ASSIGNMENT
Reproduce all of the entries below exactly, without a single change.

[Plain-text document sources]

- - -

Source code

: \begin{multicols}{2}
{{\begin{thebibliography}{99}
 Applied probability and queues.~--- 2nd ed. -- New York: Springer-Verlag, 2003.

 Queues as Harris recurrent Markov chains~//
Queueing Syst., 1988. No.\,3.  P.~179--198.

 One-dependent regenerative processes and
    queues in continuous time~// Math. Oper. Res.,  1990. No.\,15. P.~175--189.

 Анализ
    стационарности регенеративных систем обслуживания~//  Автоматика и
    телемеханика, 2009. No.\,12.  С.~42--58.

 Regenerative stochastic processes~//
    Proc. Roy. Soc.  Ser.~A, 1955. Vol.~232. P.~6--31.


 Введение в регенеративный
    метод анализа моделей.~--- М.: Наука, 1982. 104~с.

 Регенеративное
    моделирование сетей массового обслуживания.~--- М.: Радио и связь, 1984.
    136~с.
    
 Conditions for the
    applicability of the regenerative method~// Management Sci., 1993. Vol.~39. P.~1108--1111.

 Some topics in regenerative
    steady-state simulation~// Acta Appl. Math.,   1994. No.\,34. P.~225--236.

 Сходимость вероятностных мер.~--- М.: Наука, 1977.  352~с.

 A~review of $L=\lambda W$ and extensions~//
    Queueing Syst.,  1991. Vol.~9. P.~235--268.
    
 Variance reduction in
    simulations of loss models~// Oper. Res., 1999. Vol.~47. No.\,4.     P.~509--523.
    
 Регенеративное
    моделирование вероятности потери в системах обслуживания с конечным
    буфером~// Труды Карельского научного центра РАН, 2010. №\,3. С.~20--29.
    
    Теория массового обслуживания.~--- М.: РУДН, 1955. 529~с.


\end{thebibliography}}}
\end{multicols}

- - -

ANSWER TO THE EXERCISE
Source code

: \begin{multicols}{2}
{{\begin{thebibliography}{99}
 Applied probability and queues.~--- 2nd ed. -- New York: Springer-Verlag, 2003.

 Queues as Harris recurrent Markov chains~//
Queueing Syst., 1988. No.\,3.  P.~179--198.

 One-dependent regenerative processes and
    queues in continuous time~// Math. Oper. Res.,  1990. No.\,15. P.~175--189.

 Анализ
    стационарности регенеративных систем обслуживания~//  Автоматика и
    телемеханика, 2009. No.\,12.  С.~42--58.

 Regenerative stochastic processes~//
    Proc. Roy. Soc.  Ser.~A, 1955. Vol.~232. P.~6--31.


 Введение в регенеративный
    метод анализа моделей.~--- М.: Наука, 1982. 104~с.

 Регенеративное
    моделирование сетей массового обслуживания.~--- М.: Радио и связь, 1984.
    136~с.
    
 Conditions for the
    applicability of the regenerative method~// Management Sci., 1993. Vol.~39. P.~1108--1111.

 Some topics in regenerative
    steady-state simulation~// Acta Appl. Math.,   1994. No.\,34. P.~225--236.

 Сходимость вероятностных мер.~--- М.: Наука, 1977.  352~с.

 A~review of $L=\lambda W$ and extensions~//
    Queueing Syst.,  1991. Vol.~9. P.~235--268.
    
 Variance reduction in
    simulations of loss models~// Oper. Res., 1999. Vol.~47. No.\,4.     P.~509--523.
    
 Регенеративное
    моделирование вероятности потери в системах обслуживания с конечным
    буфером~// Труды Карельского научного центра РАН, 2010. №\,3. С.~20--29.
    
    Теория массового обслуживания.~--- М.: РУДН, 1955. 529~с.


\end{thebibliography}}}
\end{multicols}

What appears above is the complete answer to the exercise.